Exercise prompt: Find every line below with the string "arrow" and pick it out.

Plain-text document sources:
○ ○ ○ ○ ○

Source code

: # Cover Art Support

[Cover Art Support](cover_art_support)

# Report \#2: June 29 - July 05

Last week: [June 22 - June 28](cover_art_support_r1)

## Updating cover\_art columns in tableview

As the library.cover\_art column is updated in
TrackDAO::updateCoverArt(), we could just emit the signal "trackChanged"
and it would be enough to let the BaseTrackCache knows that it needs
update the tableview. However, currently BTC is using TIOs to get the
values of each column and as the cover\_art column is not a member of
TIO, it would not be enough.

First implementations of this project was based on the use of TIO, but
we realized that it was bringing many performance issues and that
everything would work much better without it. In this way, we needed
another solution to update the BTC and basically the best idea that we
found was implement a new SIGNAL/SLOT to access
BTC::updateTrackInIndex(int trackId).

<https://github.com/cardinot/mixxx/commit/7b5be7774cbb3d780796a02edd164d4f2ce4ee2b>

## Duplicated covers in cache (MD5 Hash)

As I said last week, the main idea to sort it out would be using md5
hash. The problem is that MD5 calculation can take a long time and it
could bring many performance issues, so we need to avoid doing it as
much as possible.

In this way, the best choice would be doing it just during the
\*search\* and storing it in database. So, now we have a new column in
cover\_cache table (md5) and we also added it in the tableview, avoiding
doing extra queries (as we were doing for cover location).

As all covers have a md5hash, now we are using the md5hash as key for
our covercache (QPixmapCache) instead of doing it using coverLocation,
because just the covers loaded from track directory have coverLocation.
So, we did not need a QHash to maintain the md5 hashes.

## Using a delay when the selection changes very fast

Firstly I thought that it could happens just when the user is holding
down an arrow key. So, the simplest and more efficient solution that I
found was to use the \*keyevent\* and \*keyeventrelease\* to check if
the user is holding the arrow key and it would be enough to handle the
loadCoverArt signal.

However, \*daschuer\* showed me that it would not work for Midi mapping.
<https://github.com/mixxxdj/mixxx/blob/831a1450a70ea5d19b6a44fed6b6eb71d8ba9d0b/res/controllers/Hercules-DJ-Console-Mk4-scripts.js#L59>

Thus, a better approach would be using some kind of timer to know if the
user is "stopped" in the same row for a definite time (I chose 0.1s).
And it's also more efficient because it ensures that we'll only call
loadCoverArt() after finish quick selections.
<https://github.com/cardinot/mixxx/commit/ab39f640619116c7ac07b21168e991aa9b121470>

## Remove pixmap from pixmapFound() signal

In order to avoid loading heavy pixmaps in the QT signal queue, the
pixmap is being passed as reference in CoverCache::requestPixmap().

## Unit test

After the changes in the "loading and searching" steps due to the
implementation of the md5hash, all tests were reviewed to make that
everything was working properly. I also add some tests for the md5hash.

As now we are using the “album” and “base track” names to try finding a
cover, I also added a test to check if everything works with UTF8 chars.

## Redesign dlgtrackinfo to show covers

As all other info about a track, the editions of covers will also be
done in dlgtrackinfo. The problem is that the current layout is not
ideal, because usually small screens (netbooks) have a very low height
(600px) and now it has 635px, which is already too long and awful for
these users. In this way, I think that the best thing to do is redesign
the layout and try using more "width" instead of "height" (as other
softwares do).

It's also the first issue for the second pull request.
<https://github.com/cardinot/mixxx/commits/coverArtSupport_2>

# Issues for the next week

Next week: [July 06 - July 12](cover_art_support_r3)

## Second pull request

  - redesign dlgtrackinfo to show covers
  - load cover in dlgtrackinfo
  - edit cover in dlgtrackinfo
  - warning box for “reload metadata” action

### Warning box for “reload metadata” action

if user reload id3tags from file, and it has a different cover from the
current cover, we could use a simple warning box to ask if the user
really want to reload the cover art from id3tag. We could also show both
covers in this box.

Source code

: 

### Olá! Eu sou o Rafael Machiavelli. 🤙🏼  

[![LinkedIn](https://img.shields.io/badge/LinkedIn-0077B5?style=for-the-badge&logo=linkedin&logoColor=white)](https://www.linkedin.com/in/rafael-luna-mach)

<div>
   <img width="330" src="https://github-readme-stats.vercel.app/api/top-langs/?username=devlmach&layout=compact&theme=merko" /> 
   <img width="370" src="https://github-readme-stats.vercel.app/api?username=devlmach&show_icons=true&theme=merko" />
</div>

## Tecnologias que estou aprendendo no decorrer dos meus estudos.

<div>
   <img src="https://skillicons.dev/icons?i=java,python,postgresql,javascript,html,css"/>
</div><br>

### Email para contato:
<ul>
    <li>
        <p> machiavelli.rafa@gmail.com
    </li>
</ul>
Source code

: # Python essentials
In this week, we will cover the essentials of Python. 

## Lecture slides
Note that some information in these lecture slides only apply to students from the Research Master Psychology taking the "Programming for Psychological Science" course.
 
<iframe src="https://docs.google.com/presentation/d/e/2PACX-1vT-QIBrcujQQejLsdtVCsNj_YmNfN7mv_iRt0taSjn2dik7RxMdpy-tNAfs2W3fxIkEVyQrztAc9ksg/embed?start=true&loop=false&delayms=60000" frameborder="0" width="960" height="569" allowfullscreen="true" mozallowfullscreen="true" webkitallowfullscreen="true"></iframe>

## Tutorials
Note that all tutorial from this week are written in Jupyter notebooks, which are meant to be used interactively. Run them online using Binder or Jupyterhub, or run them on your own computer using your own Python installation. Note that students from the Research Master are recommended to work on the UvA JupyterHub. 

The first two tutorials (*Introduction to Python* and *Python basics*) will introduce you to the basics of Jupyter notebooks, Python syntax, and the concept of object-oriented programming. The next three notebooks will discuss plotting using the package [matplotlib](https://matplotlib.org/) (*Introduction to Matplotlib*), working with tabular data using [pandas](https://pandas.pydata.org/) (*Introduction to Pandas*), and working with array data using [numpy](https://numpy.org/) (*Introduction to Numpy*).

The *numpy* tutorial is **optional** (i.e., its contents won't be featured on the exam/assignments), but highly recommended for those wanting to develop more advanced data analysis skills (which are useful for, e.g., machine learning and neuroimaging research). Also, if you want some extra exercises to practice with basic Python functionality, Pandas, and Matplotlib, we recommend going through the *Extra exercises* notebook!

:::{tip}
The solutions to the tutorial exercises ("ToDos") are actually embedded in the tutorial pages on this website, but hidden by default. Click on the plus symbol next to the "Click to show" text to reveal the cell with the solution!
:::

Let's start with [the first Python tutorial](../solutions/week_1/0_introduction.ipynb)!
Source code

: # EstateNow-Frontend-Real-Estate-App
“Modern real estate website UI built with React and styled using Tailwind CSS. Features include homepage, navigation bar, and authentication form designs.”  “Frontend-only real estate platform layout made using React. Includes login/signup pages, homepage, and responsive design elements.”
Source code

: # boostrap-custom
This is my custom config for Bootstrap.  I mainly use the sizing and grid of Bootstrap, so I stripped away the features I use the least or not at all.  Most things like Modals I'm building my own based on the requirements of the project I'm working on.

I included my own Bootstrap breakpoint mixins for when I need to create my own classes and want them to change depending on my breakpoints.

○ ○ ○ ○ ○

Reply to the exercise:
down an arrow key. So, the simplest and more efficient solution that I
the user is holding the arrow key and it would be enough to handle the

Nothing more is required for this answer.